I will admit it, I got a bit upset by James McCaffrey’s column in MSDN magazine this month, “Gradient Descent Training Using C#”. While the algorithm explanations are quite good, I was disappointed by the C# sample code, and kept thinking to myself “why oh why isn’t this written in F#”. This is by no means intended as a criticism of C#; it’s a great language, but some problems are just better suited for different languages, and in this case, I couldn’t fathom why F# wasn’t used.

Long story short, I just couldn’t let it go, and thought it would be interesting to take that C# code, and do a commented rewrite in F#. I won’t even go into why the code does what it does – the article explains it quite well – but will instead purely focus on the implementation, and will try to keep it reasonably close to the original, at the expense of some additional nifty things that could be done.

The general outline of the code follows two parts:

• Create a synthetic dataset, creating random input examples, and computing the expected result using a known function,
• Use gradient descent to learn the model parameters, and compare them to the true value to check whether the method is working.

You can download the original C# code here. Today we’ll focus only on the first part, which is mainly contained in two methods, MakeAllData and MakeTrainTest:

static double[][] MakeAllData(int numFeatures, int numRows, int seed)
{
Random rnd = new Random(seed);
double[] weights = new double[numFeatures + 1]; // inc. b0
for (int i = 0; i < weights.Length; ++i)
weights[i] = 20.0 * rnd.NextDouble() - 10.0; // [-10.0 to +10.0]

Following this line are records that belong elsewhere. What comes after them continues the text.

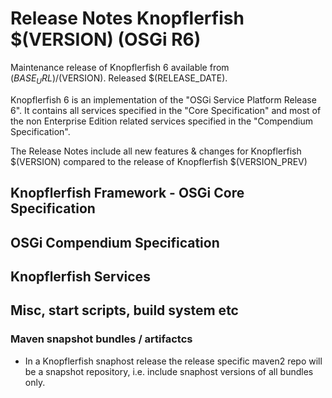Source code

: Release Notes Knopflerfish $(VERSION) (OSGi R6)
======================================================================

Maintenance release of Knopflerfish 6 available from
$(BASE_URL)/$(VERSION). Released $(RELEASE_DATE).

Knopflerfish 6 is an implementation of the "OSGi Service Platform
Release 6". It contains all services specified in the "Core
Specification" and most of the non Enterprise Edition related
services specified in the "Compendium Specification".

The Release Notes include all new features & changes for
Knopflerfish $(VERSION) compared to the release of Knopflerfish
$(VERSION_PREV)

Knopflerfish Framework - OSGi Core Specification
----------------------------------------------------------------------


OSGi Compendium Specification
----------------------------------------------------------------------



Knopflerfish Services
----------------------------------------------------------------------



Misc, start scripts, build system etc 
----------------------------------------------------------------------

### Maven snapshot bundles / artifactcs

* In a Knopflerfish snaphost release the release specific maven2 repo
  will be a snapshot repository, i.e. include snaphost versions of
  all bundles only. 


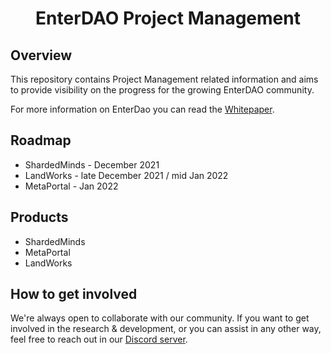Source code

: <div align="center">

# EnterDAO Project Management

</div>

## Overview

This repository contains Project Management related information and aims to provide visibility on the progress for the growing EnterDAO community.

For more information on EnterDao you can read the [Whitepaper](https://medium.com/enterdao/enterdao-whitepaper-27447f7400c8).

## Roadmap 

- ShardedMinds - December 2021
- LandWorks - late December 2021 / mid Jan 2022
- MetаPortal - Jan 2022

## Products

- ShardedMinds
- MetaPortal
- LandWorks

## How to get involved

We're always open to collaborate with our community. If you want to get involved in the research & development, or you can assist in any other way, feel free to reach out in our [Discord server](https://discord.io/EnterDAO).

double[][] result = new double[numRows][]; // allocate matrix
for (int i = 0; i < numRows; ++i)
result[i] = new double[numFeatures + 1]; // Y in last column

for (int i = 0; i < numRows; ++i) // for each row
{
double z = weights[0]; // the b0
for (int j = 0; j < numFeatures; ++j) // each feature / column except last
{
double x = 20.0 * rnd.NextDouble() - 10.0; // random X in [10.0, +10.0]
result[i][j] = x; // store x
double wx = x * weights[j + 1]; // weight * x
z += wx; // accumulate to get Y
}
double y = 1.0 / (1.0 + Math.Exp(-z));
if (y > 0.55)  // slight bias towards 0
result[i][numFeatures] = 1.0; // store y in last column
else
result[i][numFeatures] = 0.0;
}
Console.WriteLine("Data generation weights:");
ShowVector(weights, 4, true);

return result;
}

MakeAllData takes a number of features and rows, and a seed for the random number generator so that we can replicate the same dataset repeatedly. The dataset is represented as an array of array of doubles. The first columns, from 0 to numFeatures – 1, contain random numbers between –10 and 10. The last column contains a 0 or a 1. What we are after here is a classification model: each row can take two states (1 or 0), and we are trying to predict them from observing the features. In our case, that value is computed using a logistic model: we have a set of weights (which we also generate randomly), corresponding to each feature, and the output is

logistic [ x1; x2; … xn ] = 1.0 / (1.0 + exp ( - (w0 * 1.0 + w1 * x1 + w2 * x2 + … + wn * xn))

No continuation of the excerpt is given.